O primeiro, agressor, já insinua que quer o controlo dos territórios de Donbass e da Crimeia, enquanto a versão inicial da guerra seria ocupar a totalidade do território e a criação de um governo pró-russo na Ucrânia. O segundo está a aberto a deixar cair o pedido de adesão à NATO e à eventual criação de um estatuto especial para as regiões do Donbass.

Mas o que está verdadeiramente em causa é a criação de retaguardas para ambos os protagonistas, sendo que a situação do presidente russo está claramente fragilizada. Para quem esperava ter uma vitória em muito pouco tempo, estas duas semanas de combates e perdas tremendas em efetivos e material, e sobretudo na imagem desastrosa perante o Ocidente, deixou-o isolado.

Para Zelensky, a questão é saber até quando poderá aguentar, na medida em que a NATO e os países ocidentais não fazem o que pede. Possivelmente já terá um plano organizado de resistência se Kiev cair em mãos russas. Mas o mais premente é perceber como se pode organizar uma retirada mais política do que militar para ambos os lados.
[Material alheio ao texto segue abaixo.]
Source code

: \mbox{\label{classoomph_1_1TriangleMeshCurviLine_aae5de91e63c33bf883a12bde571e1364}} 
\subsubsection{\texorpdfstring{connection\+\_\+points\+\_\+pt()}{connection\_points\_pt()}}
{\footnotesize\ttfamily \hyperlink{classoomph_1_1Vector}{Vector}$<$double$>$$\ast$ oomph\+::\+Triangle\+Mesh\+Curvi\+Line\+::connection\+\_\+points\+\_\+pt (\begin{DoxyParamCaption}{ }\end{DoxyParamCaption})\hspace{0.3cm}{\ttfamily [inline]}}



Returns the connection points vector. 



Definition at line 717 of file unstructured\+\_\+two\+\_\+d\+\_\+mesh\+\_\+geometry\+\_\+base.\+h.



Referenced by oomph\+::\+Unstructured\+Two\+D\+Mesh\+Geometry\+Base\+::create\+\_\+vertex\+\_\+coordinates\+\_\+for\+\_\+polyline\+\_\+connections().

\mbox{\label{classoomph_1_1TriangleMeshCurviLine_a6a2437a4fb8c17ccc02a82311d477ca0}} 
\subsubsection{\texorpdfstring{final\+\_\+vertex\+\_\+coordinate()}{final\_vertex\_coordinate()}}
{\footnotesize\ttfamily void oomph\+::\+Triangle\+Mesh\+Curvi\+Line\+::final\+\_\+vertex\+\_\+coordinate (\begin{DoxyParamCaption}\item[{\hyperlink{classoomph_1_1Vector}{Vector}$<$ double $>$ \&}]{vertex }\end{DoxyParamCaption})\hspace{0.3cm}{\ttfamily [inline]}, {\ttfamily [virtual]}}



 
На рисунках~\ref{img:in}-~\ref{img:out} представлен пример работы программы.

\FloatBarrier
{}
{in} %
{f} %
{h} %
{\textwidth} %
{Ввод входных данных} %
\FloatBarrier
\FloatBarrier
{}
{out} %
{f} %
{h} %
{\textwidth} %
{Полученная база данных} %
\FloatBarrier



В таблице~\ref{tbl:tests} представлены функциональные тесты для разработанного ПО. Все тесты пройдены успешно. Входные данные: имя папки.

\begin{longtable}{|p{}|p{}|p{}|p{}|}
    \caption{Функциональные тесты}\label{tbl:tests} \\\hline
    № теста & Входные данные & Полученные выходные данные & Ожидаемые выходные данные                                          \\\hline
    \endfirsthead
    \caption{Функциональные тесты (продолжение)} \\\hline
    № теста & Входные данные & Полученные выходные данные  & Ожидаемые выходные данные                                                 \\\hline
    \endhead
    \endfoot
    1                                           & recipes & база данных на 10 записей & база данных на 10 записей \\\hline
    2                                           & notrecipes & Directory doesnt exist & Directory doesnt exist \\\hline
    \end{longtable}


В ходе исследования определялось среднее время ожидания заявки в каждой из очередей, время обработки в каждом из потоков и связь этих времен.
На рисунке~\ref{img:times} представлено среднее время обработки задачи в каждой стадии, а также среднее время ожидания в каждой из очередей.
Putin tem uma situação bem mais problemática. O envolvimento da sociedade russa na invasão de um território que não é seu precisa de ser bem justificada. Internamente, a oposição está silenciada, mas ela existe e tem força. Putin tem tudo a perder se na guerra de comunicação não garantir a vitória moral e territorial.

O seu plano de recuo significaria o desagregar da Rússia e isso seria mais perigoso do que o statu quo. É por isso que na Europa ocidental ninguém quer uma futura Rússia sem uma governação forte. E o escape manter-se-á enquanto continuarem as transações de petróleo e gás do país para o ocidente, e Moscovo continuar a receber algumas centenas de milhões de euros diariamente.

Zelensky até pode vir a perder no terreno, mas moralmente é um vitorioso e um herói. Para os ocidentais, Zelensky é o único pilar que permitirá manter a ordem mundial estabelecida.

Putin iniciou uma guerra e abriu a caixa de pandora para que o atual amigo, a China com tendências expansionistas, possa vir a ser o arqui-inimigo da Rússia no cenário que se segue. Mais uma vez, são a Turquia e Israel os fiéis da balança que podem levar ambos os lados a entender-se.

As sanções económicas estão a ter resultados e os economistas da seguradora Coface estimam uma queda do PIB russo, em 2022, que se traduzirá numa recessão de -7,5% e numa avaliação de risco-país de nível D, equivalente a risco muito elevado. Na Europa ocidental, o fim das compras de petróleo e gás colocará a zona euro em crescimento zero, a par de uma subida rápida da inflação. Ficaremos em situação de estagflação, i.e. estagnação no crescimento e inflação em alta.